Plötzlich waren die Amerikaner bereit eine "Gemeinsame Wirtschafts Kommission" mit dem Iran zu bilden, obwohl dies noch vor der Ölkrise von Ende 1973 strikt abgelehnt wurde: aus Gründen der freien Marktwirtschaft!
Dieser plötzliche Wandel entging natürlich auch Hofminister Alam nicht, auch nicht die finanzielle Bürde für ein Atomprogramm welches in Zeiten von sprudelnden Petrodollars dem eigenen Volk nur schwer vermittelbar gewesen wäre um nicht den Eindruck zu erwecken, dass solch ein Nationales Projekt von den mittlerweile in Verruf geratenen Amerikanern dem iranischen Volk aufgezwungen wurde. Alam teilte dem Shah seine Bedenken mit, doch dieser antwortete darauf nur: "Wir werden nur unsere Beziehungen ausbauen die wir bereits haben, und nichts weiter."
Unbeirrt von solcher Kritik seines Hofministers arbeitete der Shah an dem Ausbau der "Atomic Energy Organization of Iran (AEOI)" weiter und unterstellte diese dem in der Schweiz in Neutronenphysik ausgebildeten Dr. Akbar Etemad. Dr. Etemad wird heute als der Vater des iranischen Atomprogramms bezeichnet.

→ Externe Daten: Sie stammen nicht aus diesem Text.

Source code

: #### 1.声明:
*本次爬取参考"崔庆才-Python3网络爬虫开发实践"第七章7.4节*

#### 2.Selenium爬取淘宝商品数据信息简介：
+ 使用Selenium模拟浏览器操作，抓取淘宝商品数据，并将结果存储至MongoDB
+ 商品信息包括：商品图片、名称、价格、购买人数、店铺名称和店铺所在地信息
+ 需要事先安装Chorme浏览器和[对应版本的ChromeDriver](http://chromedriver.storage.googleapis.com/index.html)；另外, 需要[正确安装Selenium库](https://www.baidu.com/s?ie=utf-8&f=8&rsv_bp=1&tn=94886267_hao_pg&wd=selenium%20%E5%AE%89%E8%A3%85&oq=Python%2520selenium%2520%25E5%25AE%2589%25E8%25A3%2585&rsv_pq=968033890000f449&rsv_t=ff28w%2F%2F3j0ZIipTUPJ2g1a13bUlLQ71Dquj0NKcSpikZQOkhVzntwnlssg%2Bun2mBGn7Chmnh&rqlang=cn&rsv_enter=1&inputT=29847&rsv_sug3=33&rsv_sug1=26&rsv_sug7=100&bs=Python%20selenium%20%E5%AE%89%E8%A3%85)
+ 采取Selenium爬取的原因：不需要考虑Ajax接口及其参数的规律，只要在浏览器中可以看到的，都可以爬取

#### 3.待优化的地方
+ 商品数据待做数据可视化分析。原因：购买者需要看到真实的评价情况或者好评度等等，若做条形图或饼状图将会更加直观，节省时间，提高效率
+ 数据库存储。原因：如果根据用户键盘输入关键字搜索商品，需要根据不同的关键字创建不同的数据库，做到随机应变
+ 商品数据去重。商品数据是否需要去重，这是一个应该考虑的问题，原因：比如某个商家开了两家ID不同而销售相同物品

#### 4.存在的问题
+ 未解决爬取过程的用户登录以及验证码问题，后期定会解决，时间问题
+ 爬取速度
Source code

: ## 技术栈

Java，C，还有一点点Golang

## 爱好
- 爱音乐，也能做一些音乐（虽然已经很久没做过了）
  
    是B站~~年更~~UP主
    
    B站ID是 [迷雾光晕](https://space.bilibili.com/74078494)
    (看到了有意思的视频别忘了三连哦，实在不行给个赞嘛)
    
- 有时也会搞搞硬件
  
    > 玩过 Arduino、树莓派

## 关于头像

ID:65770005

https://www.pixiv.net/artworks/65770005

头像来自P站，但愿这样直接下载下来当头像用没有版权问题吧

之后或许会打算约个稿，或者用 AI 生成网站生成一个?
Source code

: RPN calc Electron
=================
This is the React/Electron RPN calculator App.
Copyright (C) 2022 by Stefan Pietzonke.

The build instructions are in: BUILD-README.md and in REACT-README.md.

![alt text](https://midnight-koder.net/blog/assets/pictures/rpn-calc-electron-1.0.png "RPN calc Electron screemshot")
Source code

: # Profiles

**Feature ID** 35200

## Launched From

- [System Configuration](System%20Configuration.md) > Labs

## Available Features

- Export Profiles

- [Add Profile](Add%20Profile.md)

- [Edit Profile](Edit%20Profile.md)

Zur gleichen Zeit etwa liess Shah Muhammad Reza Pahlavi in einem Interview mit dem US-Magazin "The Christian Science Monitor" eine Bombe platzen (Juni 1974), als er ankündigte dass "Iran ohne Zweifel früher über Nuklearwaffen verfügt als manch einer denkt". Dass der Shah tatsächlich solche Ambitionen hegte, bestätigte auch der Leiter der iranischen Atomgesellschaft AEOI, Dr. Etemad. Er gab an, dass im Tehran Nuclear Research Center Experimente mit der Extraktion von Plutonium aus verbrauchten Brennstäben getätigt wurden. Weiterhin ordnete Shah Muhammad Reza Pahlavi die Gründung der "University of Military Sciences and Technology" in Isfahan an, welches komplett unter der Kontrolle des iranischen Militärs stehen sollte und dort nach chemischen und nuklearen Waffen geforscht werden sollte. Für die US-Regierung ging das allerdings einen Schritt zu weit, da sie dadurch eine ablehnende Haltung des Kongresses hinsichtlich der nuklearen Kooperation der beiden Staaten befürchteten (und dadurch keine Milliarden Einnahmen aus dem Iran).  Der Shah ruderte dann auch schnell wieder zurück und relativierte seine Aussage indem er sagte, dass "es keine Absicht gibt Nuklearwaffen zu erwerben, sondern wenn kleinere Staaten mit dem Bau von denen (Nuklearwaffen) beginnen würden, dann müsste Iran seine Politik überdenken."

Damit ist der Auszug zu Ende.